◆ **Entries shown**:
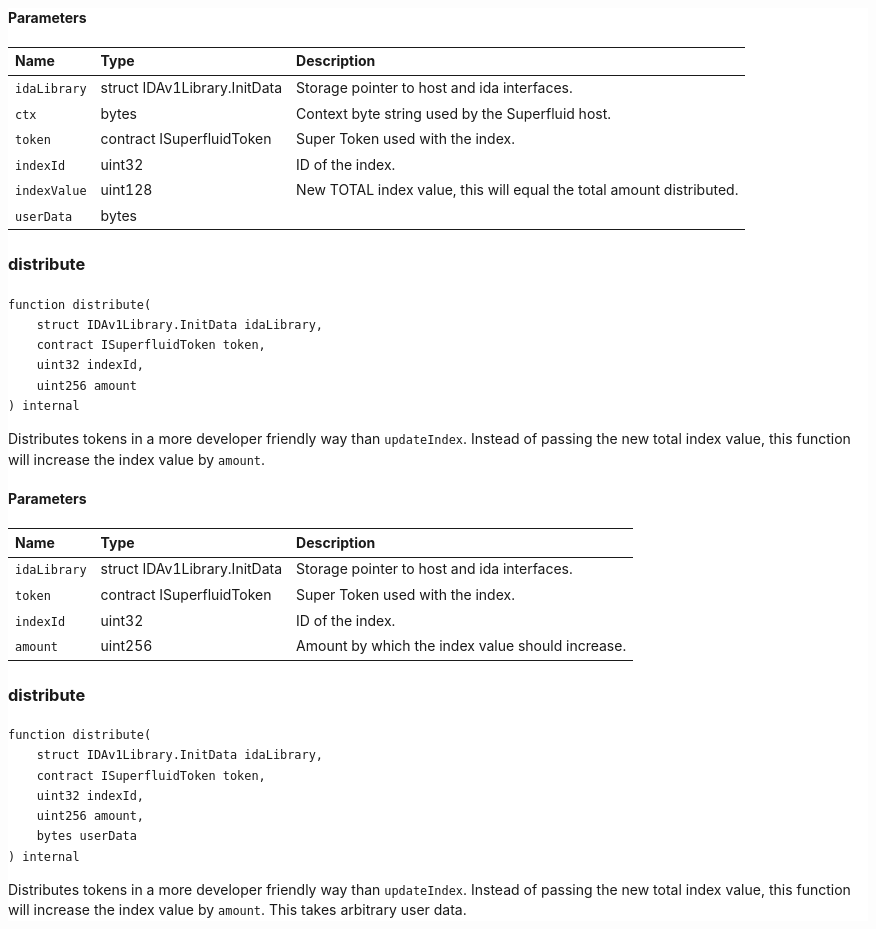 #### Parameters

| Name | Type | Description |
| :--- | :--- | :---------- |
| `idaLibrary` | struct IDAv1Library.InitData | Storage pointer to host and ida interfaces. |
| `ctx` | bytes | Context byte string used by the Superfluid host. |
| `token` | contract ISuperfluidToken | Super Token used with the index. |
| `indexId` | uint32 | ID of the index. |
| `indexValue` | uint128 | New TOTAL index value, this will equal the total amount distributed. |
| `userData` | bytes |  |

### distribute

```solidity
function distribute(
    struct IDAv1Library.InitData idaLibrary,
    contract ISuperfluidToken token,
    uint32 indexId,
    uint256 amount
) internal
```

Distributes tokens in a more developer friendly way than `updateIndex`. Instead of
passing the new total index value, this function will increase the index value by `amount`.

#### Parameters

| Name | Type | Description |
| :--- | :--- | :---------- |
| `idaLibrary` | struct IDAv1Library.InitData | Storage pointer to host and ida interfaces. |
| `token` | contract ISuperfluidToken | Super Token used with the index. |
| `indexId` | uint32 | ID of the index. |
| `amount` | uint256 | Amount by which the index value should increase. |

### distribute

```solidity
function distribute(
    struct IDAv1Library.InitData idaLibrary,
    contract ISuperfluidToken token,
    uint32 indexId,
    uint256 amount,
    bytes userData
) internal
```

Distributes tokens in a more developer friendly way than `updateIndex`. Instead of
passing the new total index value, this function will increase the index value by `amount`.
This takes arbitrary user data.
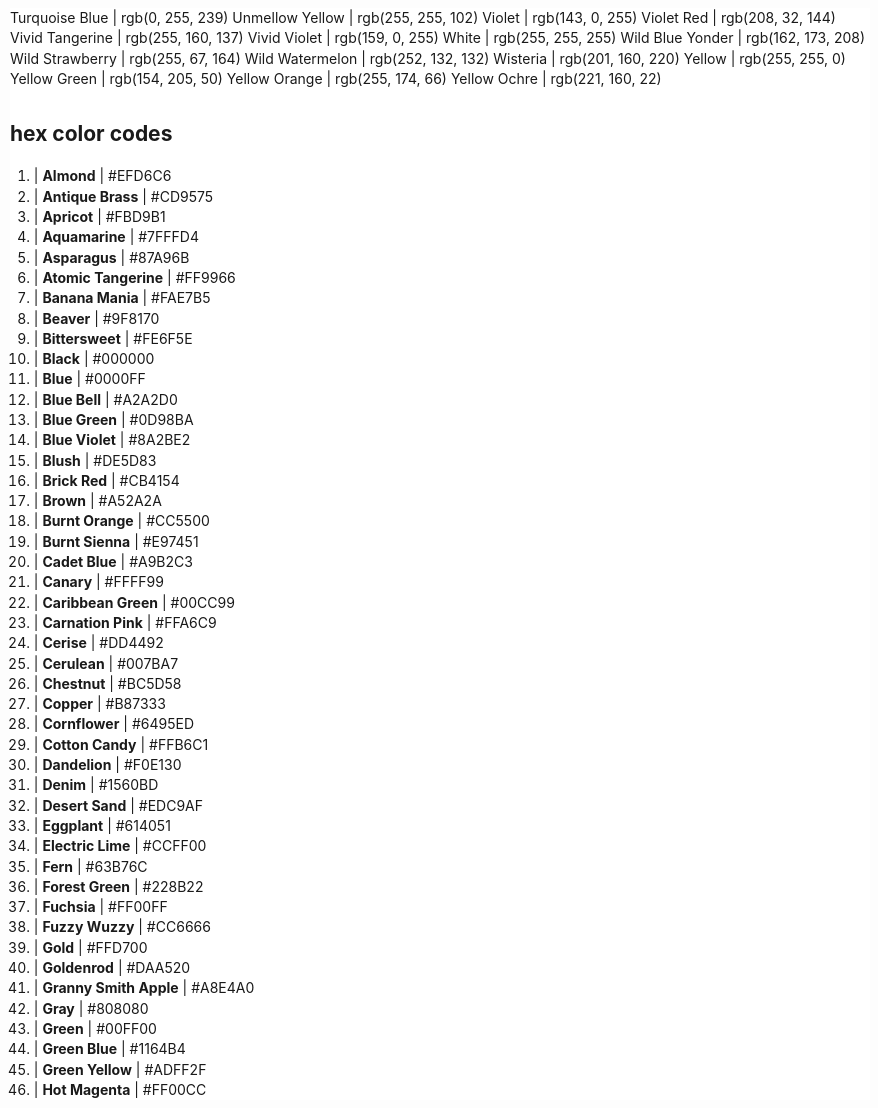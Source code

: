 Turquoise Blue | rgb(0, 255, 239)
Unmellow Yellow | rgb(255, 255, 102)
Violet | rgb(143, 0, 255)
Violet Red | rgb(208, 32, 144)
Vivid Tangerine | rgb(255, 160, 137)
Vivid Violet | rgb(159, 0, 255)
White | rgb(255, 255, 255)
Wild Blue Yonder | rgb(162, 173, 208)
Wild Strawberry | rgb(255, 67, 164)
Wild Watermelon | rgb(252, 132, 132)
Wisteria | rgb(201, 160, 220)
Yellow | rgb(255, 255, 0)
Yellow Green | rgb(154, 205, 50)
Yellow Orange | rgb(255, 174, 66)
Yellow Ochre | rgb(221, 160, 22)

## hex color codes
1. | **Almond** |  #EFD6C6
2. | **Antique Brass** |  #CD9575
3. | **Apricot** |  #FBD9B1
4. | **Aquamarine** |  #7FFFD4
5. | **Asparagus** |  #87A96B
6. | **Atomic Tangerine** |  #FF9966
7. | **Banana Mania** |  #FAE7B5
8. | **Beaver** |  #9F8170
9. | **Bittersweet** |  #FE6F5E
10. | **Black** |  #000000
11. | **Blue** |  #0000FF
12. | **Blue Bell** |  #A2A2D0
13. | **Blue Green** |  #0D98BA
14. | **Blue Violet** |  #8A2BE2
15. | **Blush** |  #DE5D83
16. | **Brick Red** |  #CB4154
17. | **Brown** |  #A52A2A
18. | **Burnt Orange** |  #CC5500
19. | **Burnt Sienna** |  #E97451
20. | **Cadet Blue** |  #A9B2C3
21. | **Canary** |  #FFFF99
22. | **Caribbean Green** |  #00CC99
23. | **Carnation Pink** |  #FFA6C9
24. | **Cerise** |  #DD4492
25. | **Cerulean** |  #007BA7
26. | **Chestnut** |  #BC5D58
27. | **Copper** |  #B87333
28. | **Cornflower** |  #6495ED
29. | **Cotton Candy** |  #FFB6C1
30. | **Dandelion** |  #F0E130
31. | **Denim** |  #1560BD
32. | **Desert Sand** |  #EDC9AF
33. | **Eggplant** |  #614051
34. | **Electric Lime** |  #CCFF00
35. | **Fern** |  #63B76C
36. | **Forest Green** |  #228B22
37. | **Fuchsia** |  #FF00FF
38. | **Fuzzy Wuzzy** |  #CC6666
39. | **Gold** |  #FFD700
40. | **Goldenrod** |  #DAA520
41. | **Granny Smith Apple** |  #A8E4A0
42. | **Gray** |  #808080
43. | **Green** |  #00FF00
44. | **Green Blue** |  #1164B4
45. | **Green Yellow** |  #ADFF2F
46. | **Hot Magenta** |  #FF00CC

◆ **What this task involves**:
Although the records above contain pictures, the copy must not; set down exactly the lines from the one with "amount distributed. |" up to and including the one with "Vivid Tangerine | rgb(255, 160, 137)".

◆ **Response**:
| `indexValue` | uint128 | New TOTAL index value, this will equal the total amount distributed. |
| `userData` | bytes |  |

### distribute

```solidity
function distribute(
    struct IDAv1Library.InitData idaLibrary,
    contract ISuperfluidToken token,
    uint32 indexId,
    uint256 amount
) internal
```

Distributes tokens in a more developer friendly way than `updateIndex`. Instead of
passing the new total index value, this function will increase the index value by `amount`.

#### Parameters

| Name | Type | Description |
| :--- | :--- | :---------- |
| `idaLibrary` | struct IDAv1Library.InitData | Storage pointer to host and ida interfaces. |
| `token` | contract ISuperfluidToken | Super Token used with the index. |
| `indexId` | uint32 | ID of the index. |
| `amount` | uint256 | Amount by which the index value should increase. |

### distribute

```solidity
function distribute(
    struct IDAv1Library.InitData idaLibrary,
    contract ISuperfluidToken token,
    uint32 indexId,
    uint256 amount,
    bytes userData
) internal
```

Distributes tokens in a more developer friendly way than `updateIndex`. Instead of
passing the new total index value, this function will increase the index value by `amount`.
This takes arbitrary user data.
Source code

: Turquoise Blue | rgb(0, 255, 239)
Unmellow Yellow | rgb(255, 255, 102)
Violet | rgb(143, 0, 255)
Violet Red | rgb(208, 32, 144)
Vivid Tangerine | rgb(255, 160, 137)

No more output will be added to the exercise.